Additionally important elements that affect a drug’s bioavailability are stomach contents, motility, and gastric fluid dynamics. Additionally, the pressure that is produced by stomach contractions can affect the trajectory of the pills. This results in irregular pill dissolution rates, non-uniform drug release into the duodenum (the first section of the small intestine), and, in the case of modified-release dose, even gastric dumping. All of them present different design challenges for drug delivery.

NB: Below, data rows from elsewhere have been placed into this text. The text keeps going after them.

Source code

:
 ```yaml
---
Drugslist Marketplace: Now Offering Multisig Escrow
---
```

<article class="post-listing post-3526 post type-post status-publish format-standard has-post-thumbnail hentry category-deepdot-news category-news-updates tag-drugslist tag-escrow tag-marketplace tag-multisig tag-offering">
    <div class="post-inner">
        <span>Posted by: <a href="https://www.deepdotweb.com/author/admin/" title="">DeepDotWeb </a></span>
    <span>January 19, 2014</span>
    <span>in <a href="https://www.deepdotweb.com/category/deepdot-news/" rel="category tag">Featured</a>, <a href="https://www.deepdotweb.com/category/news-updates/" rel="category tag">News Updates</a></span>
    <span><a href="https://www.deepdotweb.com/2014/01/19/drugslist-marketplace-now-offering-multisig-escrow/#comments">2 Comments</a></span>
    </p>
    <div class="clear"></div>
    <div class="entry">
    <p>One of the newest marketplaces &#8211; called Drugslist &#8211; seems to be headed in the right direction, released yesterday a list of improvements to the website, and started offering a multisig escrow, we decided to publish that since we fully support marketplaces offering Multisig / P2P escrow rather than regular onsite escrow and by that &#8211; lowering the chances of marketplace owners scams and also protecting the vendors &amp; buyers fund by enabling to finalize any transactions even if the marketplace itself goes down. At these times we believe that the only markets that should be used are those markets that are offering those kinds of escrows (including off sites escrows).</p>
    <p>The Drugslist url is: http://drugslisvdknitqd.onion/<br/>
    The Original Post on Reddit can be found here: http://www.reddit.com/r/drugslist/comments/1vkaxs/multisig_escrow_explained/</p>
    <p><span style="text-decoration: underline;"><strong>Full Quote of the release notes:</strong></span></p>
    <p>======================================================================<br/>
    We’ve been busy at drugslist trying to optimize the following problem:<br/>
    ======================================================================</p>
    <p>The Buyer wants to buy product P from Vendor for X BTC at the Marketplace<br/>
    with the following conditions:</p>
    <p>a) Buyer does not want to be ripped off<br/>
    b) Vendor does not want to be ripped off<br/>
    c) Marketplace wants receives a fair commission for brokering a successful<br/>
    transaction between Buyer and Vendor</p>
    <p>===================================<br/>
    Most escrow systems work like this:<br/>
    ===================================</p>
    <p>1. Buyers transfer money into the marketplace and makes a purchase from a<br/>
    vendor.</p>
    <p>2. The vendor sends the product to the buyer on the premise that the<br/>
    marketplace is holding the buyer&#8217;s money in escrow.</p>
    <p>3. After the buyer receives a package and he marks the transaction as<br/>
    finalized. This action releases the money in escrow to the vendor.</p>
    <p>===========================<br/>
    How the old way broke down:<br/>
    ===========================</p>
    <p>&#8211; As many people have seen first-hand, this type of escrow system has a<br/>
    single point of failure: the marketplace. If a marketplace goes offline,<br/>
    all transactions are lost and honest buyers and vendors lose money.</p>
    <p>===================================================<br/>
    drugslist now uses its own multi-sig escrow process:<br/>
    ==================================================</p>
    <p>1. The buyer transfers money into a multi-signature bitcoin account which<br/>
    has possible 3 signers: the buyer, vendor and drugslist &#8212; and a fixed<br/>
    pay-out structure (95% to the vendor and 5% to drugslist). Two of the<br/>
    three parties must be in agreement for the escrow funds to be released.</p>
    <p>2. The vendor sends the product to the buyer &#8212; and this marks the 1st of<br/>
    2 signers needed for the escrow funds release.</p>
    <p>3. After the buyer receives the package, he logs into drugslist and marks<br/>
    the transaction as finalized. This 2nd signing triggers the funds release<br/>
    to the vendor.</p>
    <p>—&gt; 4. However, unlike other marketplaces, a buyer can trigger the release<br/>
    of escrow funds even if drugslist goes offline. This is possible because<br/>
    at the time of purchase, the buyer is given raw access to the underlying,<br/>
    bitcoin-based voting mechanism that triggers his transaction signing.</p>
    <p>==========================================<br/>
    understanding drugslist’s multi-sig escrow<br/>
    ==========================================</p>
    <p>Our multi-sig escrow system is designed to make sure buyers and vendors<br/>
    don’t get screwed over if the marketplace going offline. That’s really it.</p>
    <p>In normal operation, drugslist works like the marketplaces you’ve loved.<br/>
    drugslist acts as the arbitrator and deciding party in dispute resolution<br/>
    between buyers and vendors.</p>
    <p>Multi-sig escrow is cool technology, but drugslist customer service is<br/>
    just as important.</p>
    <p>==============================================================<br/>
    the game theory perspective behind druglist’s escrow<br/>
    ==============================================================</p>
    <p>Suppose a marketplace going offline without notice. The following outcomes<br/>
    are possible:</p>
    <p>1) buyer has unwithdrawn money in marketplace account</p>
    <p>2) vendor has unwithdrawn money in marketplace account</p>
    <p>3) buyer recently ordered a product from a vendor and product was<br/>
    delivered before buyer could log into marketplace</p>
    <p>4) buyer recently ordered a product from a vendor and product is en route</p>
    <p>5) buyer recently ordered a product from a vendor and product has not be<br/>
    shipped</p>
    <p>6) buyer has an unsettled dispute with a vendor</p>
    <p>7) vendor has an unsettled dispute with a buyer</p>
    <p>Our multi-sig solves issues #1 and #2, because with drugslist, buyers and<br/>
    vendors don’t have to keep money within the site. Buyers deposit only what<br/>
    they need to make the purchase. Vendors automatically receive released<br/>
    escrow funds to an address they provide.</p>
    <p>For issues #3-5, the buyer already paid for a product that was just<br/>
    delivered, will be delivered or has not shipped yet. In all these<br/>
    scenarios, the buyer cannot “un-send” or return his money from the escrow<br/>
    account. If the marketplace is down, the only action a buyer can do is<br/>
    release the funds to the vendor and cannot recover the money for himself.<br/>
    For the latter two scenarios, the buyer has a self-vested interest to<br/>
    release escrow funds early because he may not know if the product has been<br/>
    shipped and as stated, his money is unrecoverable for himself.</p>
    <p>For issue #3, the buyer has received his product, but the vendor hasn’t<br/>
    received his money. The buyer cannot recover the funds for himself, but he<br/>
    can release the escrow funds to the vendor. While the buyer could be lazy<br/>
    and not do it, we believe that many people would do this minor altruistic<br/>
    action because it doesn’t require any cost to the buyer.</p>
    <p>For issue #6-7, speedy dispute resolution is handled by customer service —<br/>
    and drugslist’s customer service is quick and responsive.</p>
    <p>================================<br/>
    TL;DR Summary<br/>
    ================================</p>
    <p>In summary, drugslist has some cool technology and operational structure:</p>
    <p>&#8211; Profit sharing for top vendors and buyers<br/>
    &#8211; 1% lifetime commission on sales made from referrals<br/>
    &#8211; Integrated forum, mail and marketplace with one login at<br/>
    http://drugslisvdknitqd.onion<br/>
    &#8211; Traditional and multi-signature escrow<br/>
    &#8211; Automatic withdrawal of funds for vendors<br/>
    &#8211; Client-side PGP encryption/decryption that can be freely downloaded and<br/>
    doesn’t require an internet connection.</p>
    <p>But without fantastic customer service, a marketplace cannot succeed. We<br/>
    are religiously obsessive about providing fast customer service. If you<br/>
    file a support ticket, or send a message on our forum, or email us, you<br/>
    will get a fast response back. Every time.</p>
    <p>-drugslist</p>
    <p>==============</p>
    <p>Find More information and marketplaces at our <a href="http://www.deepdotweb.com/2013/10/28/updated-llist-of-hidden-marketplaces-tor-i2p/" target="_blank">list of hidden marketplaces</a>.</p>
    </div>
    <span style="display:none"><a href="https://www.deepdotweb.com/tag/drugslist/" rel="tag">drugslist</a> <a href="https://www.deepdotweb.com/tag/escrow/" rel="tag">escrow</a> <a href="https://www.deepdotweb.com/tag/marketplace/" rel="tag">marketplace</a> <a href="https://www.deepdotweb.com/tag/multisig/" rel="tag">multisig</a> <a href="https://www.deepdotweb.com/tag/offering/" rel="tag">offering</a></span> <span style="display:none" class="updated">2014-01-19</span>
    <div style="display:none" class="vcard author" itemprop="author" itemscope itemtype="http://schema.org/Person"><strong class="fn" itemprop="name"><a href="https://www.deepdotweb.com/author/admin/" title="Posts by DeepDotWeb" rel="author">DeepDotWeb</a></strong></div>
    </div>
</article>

a framework for computer simulation that can get beyond restrictions
We demonstrate a revolutionary computer simulation platform that has the potential to get around these restrictions in this work, said Mittal. Our models can produce biorelevant data on medication dissolving that can offer practical and original insights into the intricate physiological processes involved in pill delivery when taken orally.
By combining stomach biomechanics with pill movement and drug dissolution, this modeling is the first of its type to measure an active medicinal ingredient traveling past the pylorus into the duodenum. It may open the door for researchers to compute and compare the rate of release of an active medicinal ingredient dissolved in a gastrointestinal fluid into the duodenum under varied physiological conditions.